PROBLEM TO WORK ON:
This exercise calls for the data below to be retyped exactly, minus any images.

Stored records
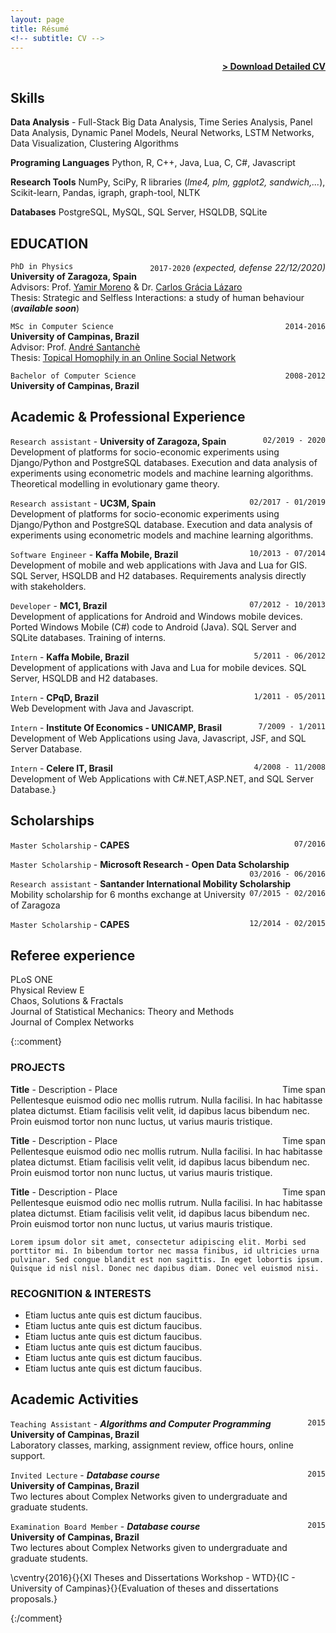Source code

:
 ```yaml
---
layout: page
title: Résumé
<!-- subtitle: CV -->
---
```


<span style="float: right; "><a href="{{ '/assets/docs/cv_felipe_maciel_cardoso.pdf' | prepend: site.baseurl }}"><strong>> Download Detailed CV</strong></a> </span>
<br>

## Skills

**Data Analysis** - Full-Stack Big Data Analysis, Time Series Analysis, Panel Data Analysis, Dynamic Panel Models, Neural Networks, LSTM Networks, Data Visualization, Clustering Algorithms

**Programing Languages**  Python, R, C++, Java, Lua, C,  C\#, Javascript

**Research Tools** NumPy, SciPy, R libraries (*lme4, plm, ggplot2, sandwich,...*), Scikit-learn, Pandas, igraph, graph-tool, NLTK

**Databases** PostgreSQL, MySQL, SQL Server, HSQLDB, SQLite

## EDUCATION

`PhD in Physics` <span style="float: right; ">`2017-2020` *(expected, defense 22/12/2020)*</span>  
**University of Zaragoza, Spain**  
Advisors: Prof. [Yamir Moreno](https://cosnet.bifi.es/people/yamir-moreno/) & Dr. [Carlos Grácia Lázaro](https://scholar.google.com/citations?user=YPBNyA4AAAAJ&hl=es)  
Thesis: Strategic and Selfless Interactions: a study of human behaviour (***available soon***)

`MSc in Computer Science` <span style="float: right; ">`2014-2016`</span>  
**University of Campinas, Brazil**  
Advisor: Prof. [André Santanchè](https://www.ic.unicamp.br/~santanch/)  
Thesis: [Topical Homophily in an Online Social Network](http://repositorio.unicamp.br/jspui/handle/REPOSIP/320878)

`Bachelor of Computer Science` <span style="float: right; ">`2008-2012`</span>  
**University of Campinas, Brazil**  

## Academic & Professional Experience

`Research assistant` - **University of Zaragoza, Spain** <span style="float: right; ">`02/2019 - 2020`</span>  
Development of platforms for socio-economic experiments using Django/Python and PostgreSQL databases. Execution and data analysis of experiments using econometric models and machine learning algorithms. Theoretical modelling in evolutionary game theory.

`Research assistant` - **UC3M, Spain** <span style="float: right; ">`02/2017 - 01/2019`</span>  
Development of platforms for socio-economic experiments using Django/Python and PostgreSQL database. Execution and data analysis of experiments using econometric models and machine learning algorithms.

`Software Engineer` - **Kaffa Mobile, Brazil** <span style="float: right; ">`10/2013 - 07/2014`</span>  
Development of mobile and web applications with Java and Lua for GIS. SQL Server, HSQLDB and H2 databases. Requirements analysis directly with stakeholders.

`Developer` - **MC1, Brazil** <span style="float: right; ">`07/2012 - 10/2013`</span>  
Development of applications for Android and Windows mobile devices. Ported Windows Mobile (C\#) code to Android (Java).  SQL Server and SQLite databases. Training of interns.  

`Intern` - **Kaffa Mobile, Brazil** <span style="float: right; ">`5/2011 - 06/2012`</span>  
Development of applications with Java and Lua for mobile devices. SQL Server, HSQLDB and H2 databases.

`Intern` - **CPqD, Brazil** <span style="float: right; ">`1/2011 - 05/2011`</span>  
Web Development with Java and Javascript.

`Intern` - **Institute Of Economics - UNICAMP, Brasil** <span style="float: right; ">`7/2009 - 1/2011`</span>  
Development of Web Applications using Java, Javascript, JSF, and SQL Server Database.

`Intern` - **Celere IT, Brasil** <span style="float: right; ">`4/2008 - 11/2008`</span>  
Development of Web Applications with C\#.NET,ASP.NET, and SQL Server Database.}

## Scholarships

`Master Scholarship` - **CAPES** <span style="float: right; ">`07/2016`</span>  

`Master Scholarship` - **Microsoft Research - Open Data Scholarship** <span style="float: right; ">`03/2016 - 06/2016`</span>  

`Research assistant` - **Santander International Mobility Scholarship** <span style="float: right; ">`07/2015 - 02/2016`</span>  
Mobility scholarship for 6 months exchange at University of Zaragoza

`Master Scholarship` - **CAPES** <span style="float: right; ">`12/2014 - 02/2015`</span>  

## Referee experience

PLoS ONE \
Physical Review E \
Chaos, Solutions & Fractals \
Journal of Statistical Mechanics: Theory and Methods \
Journal of Complex Networks

{::comment}

### PROJECTS

**Title** - Description - Place <span style="float: right; ">Time span</span>  
Pellentesque euismod odio nec mollis rutrum. Nulla facilisi. In hac habitasse platea dictumst. Etiam facilisis velit velit, id dapibus lacus bibendum nec. Proin euismod tortor non nunc luctus, ut varius mauris tristique.  

**Title** - Description - Place <span style="float: right; ">Time span</span>  
Pellentesque euismod odio nec mollis rutrum. Nulla facilisi. In hac habitasse platea dictumst. Etiam facilisis velit velit, id dapibus lacus bibendum nec. Proin euismod tortor non nunc luctus, ut varius mauris tristique.  

**Title** - Description - Place <span style="float: right; ">Time span</span>  
Pellentesque euismod odio nec mollis rutrum. Nulla facilisi. In hac habitasse platea dictumst. Etiam facilisis velit velit, id dapibus lacus bibendum nec. Proin euismod tortor non nunc luctus, ut varius mauris tristique.  




``` Lorem ipsum dolor sit amet, consectetur adipiscing elit. Morbi sed porttitor mi. In bibendum tortor nec massa finibus, id ultricies urna pulvinar. Sed congue blandit est non sagittis. In eget lobortis ipsum. Quisque id nisl nisl. Donec nec dapibus diam. Donec vel euismod nisi.  ```  

### RECOGNITION & INTERESTS

- Etiam luctus ante quis est dictum faucibus.
- Etiam luctus ante quis est dictum faucibus.
- Etiam luctus ante quis est dictum faucibus.
- Etiam luctus ante quis est dictum faucibus.
- Etiam luctus ante quis est dictum faucibus.
- Etiam luctus ante quis est dictum faucibus.


## Academic Activities

`Teaching Assistant` - ***Algorithms and Computer Programming***  <span style="float: right; ">`2015`</span>  
**University of Campinas, Brazil**  
Laboratory classes, marking, assignment review, office hours, online support.

`Invited Lecture` - ***Database course***  <span style="float: right; ">`2015`</span>  
**University of Campinas, Brazil**  
Two lectures about Complex Networks given to undergraduate and graduate students.

`Examination Board Member` - ***Database course***  <span style="float: right; ">`2015`</span>  
**University of Campinas, Brazil**  
Two lectures about Complex Networks given to undergraduate and graduate students.

\cventry{2016}{}{XI Theses and Dissertations Workshop - WTD}{IC - University of Campinas}{}{Evaluation of theses and dissertations proposals.}

{:/comment}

EXERCISE RESULT:
Source code

:
 ```yaml
---
layout: page
title: Résumé
<!-- subtitle: CV -->
---
```


<span style="float: right; "><a href="{{ '/assets/docs/cv_felipe_maciel_cardoso.pdf' | prepend: site.baseurl }}"><strong>> Download Detailed CV</strong></a> </span>
<br>

## Skills

**Data Analysis** - Full-Stack Big Data Analysis, Time Series Analysis, Panel Data Analysis, Dynamic Panel Models, Neural Networks, LSTM Networks, Data Visualization, Clustering Algorithms

**Programing Languages**  Python, R, C++, Java, Lua, C,  C\#, Javascript

**Research Tools** NumPy, SciPy, R libraries (*lme4, plm, ggplot2, sandwich,...*), Scikit-learn, Pandas, igraph, graph-tool, NLTK

**Databases** PostgreSQL, MySQL, SQL Server, HSQLDB, SQLite

## EDUCATION

`PhD in Physics` <span style="float: right; ">`2017-2020` *(expected, defense 22/12/2020)*</span>  
**University of Zaragoza, Spain**  
Advisors: Prof. [Yamir Moreno](https://cosnet.bifi.es/people/yamir-moreno/) & Dr. [Carlos Grácia Lázaro](https://scholar.google.com/citations?user=YPBNyA4AAAAJ&hl=es)  
Thesis: Strategic and Selfless Interactions: a study of human behaviour (***available soon***)

`MSc in Computer Science` <span style="float: right; ">`2014-2016`</span>  
**University of Campinas, Brazil**  
Advisor: Prof. [André Santanchè](https://www.ic.unicamp.br/~santanch/)  
Thesis: [Topical Homophily in an Online Social Network](http://repositorio.unicamp.br/jspui/handle/REPOSIP/320878)

`Bachelor of Computer Science` <span style="float: right; ">`2008-2012`</span>  
**University of Campinas, Brazil**  

## Academic & Professional Experience

`Research assistant` - **University of Zaragoza, Spain** <span style="float: right; ">`02/2019 - 2020`</span>  
Development of platforms for socio-economic experiments using Django/Python and PostgreSQL databases. Execution and data analysis of experiments using econometric models and machine learning algorithms. Theoretical modelling in evolutionary game theory.

`Research assistant` - **UC3M, Spain** <span style="float: right; ">`02/2017 - 01/2019`</span>  
Development of platforms for socio-economic experiments using Django/Python and PostgreSQL database. Execution and data analysis of experiments using econometric models and machine learning algorithms.

`Software Engineer` - **Kaffa Mobile, Brazil** <span style="float: right; ">`10/2013 - 07/2014`</span>  
Development of mobile and web applications with Java and Lua for GIS. SQL Server, HSQLDB and H2 databases. Requirements analysis directly with stakeholders.

`Developer` - **MC1, Brazil** <span style="float: right; ">`07/2012 - 10/2013`</span>  
Development of applications for Android and Windows mobile devices. Ported Windows Mobile (C\#) code to Android (Java).  SQL Server and SQLite databases. Training of interns.  

`Intern` - **Kaffa Mobile, Brazil** <span style="float: right; ">`5/2011 - 06/2012`</span>  
Development of applications with Java and Lua for mobile devices. SQL Server, HSQLDB and H2 databases.

`Intern` - **CPqD, Brazil** <span style="float: right; ">`1/2011 - 05/2011`</span>  
Web Development with Java and Javascript.

`Intern` - **Institute Of Economics - UNICAMP, Brasil** <span style="float: right; ">`7/2009 - 1/2011`</span>  
Development of Web Applications using Java, Javascript, JSF, and SQL Server Database.

`Intern` - **Celere IT, Brasil** <span style="float: right; ">`4/2008 - 11/2008`</span>  
Development of Web Applications with C\#.NET,ASP.NET, and SQL Server Database.}

## Scholarships

`Master Scholarship` - **CAPES** <span style="float: right; ">`07/2016`</span>  

`Master Scholarship` - **Microsoft Research - Open Data Scholarship** <span style="float: right; ">`03/2016 - 06/2016`</span>  

`Research assistant` - **Santander International Mobility Scholarship** <span style="float: right; ">`07/2015 - 02/2016`</span>  
Mobility scholarship for 6 months exchange at University of Zaragoza

`Master Scholarship` - **CAPES** <span style="float: right; ">`12/2014 - 02/2015`</span>  

## Referee experience

PLoS ONE \
Physical Review E \
Chaos, Solutions & Fractals \
Journal of Statistical Mechanics: Theory and Methods \
Journal of Complex Networks

{::comment}

### PROJECTS

**Title** - Description - Place <span style="float: right; ">Time span</span>  
Pellentesque euismod odio nec mollis rutrum. Nulla facilisi. In hac habitasse platea dictumst. Etiam facilisis velit velit, id dapibus lacus bibendum nec. Proin euismod tortor non nunc luctus, ut varius mauris tristique.  

**Title** - Description - Place <span style="float: right; ">Time span</span>  
Pellentesque euismod odio nec mollis rutrum. Nulla facilisi. In hac habitasse platea dictumst. Etiam facilisis velit velit, id dapibus lacus bibendum nec. Proin euismod tortor non nunc luctus, ut varius mauris tristique.  

**Title** - Description - Place <span style="float: right; ">Time span</span>  
Pellentesque euismod odio nec mollis rutrum. Nulla facilisi. In hac habitasse platea dictumst. Etiam facilisis velit velit, id dapibus lacus bibendum nec. Proin euismod tortor non nunc luctus, ut varius mauris tristique.  




``` Lorem ipsum dolor sit amet, consectetur adipiscing elit. Morbi sed porttitor mi. In bibendum tortor nec massa finibus, id ultricies urna pulvinar. Sed congue blandit est non sagittis. In eget lobortis ipsum. Quisque id nisl nisl. Donec nec dapibus diam. Donec vel euismod nisi.  ```  

### RECOGNITION & INTERESTS

- Etiam luctus ante quis est dictum faucibus.
- Etiam luctus ante quis est dictum faucibus.
- Etiam luctus ante quis est dictum faucibus.
- Etiam luctus ante quis est dictum faucibus.
- Etiam luctus ante quis est dictum faucibus.
- Etiam luctus ante quis est dictum faucibus.


## Academic Activities

`Teaching Assistant` - ***Algorithms and Computer Programming***  <span style="float: right; ">`2015`</span>  
**University of Campinas, Brazil**  
Laboratory classes, marking, assignment review, office hours, online support.

`Invited Lecture` - ***Database course***  <span style="float: right; ">`2015`</span>  
**University of Campinas, Brazil**  
Two lectures about Complex Networks given to undergraduate and graduate students.

`Examination Board Member` - ***Database course***  <span style="float: right; ">`2015`</span>  
**University of Campinas, Brazil**  
Two lectures about Complex Networks given to undergraduate and graduate students.

\cventry{2016}{}{XI Theses and Dissertations Workshop - WTD}{IC - University of Campinas}{}{Evaluation of theses and dissertations proposals.}

{:/comment}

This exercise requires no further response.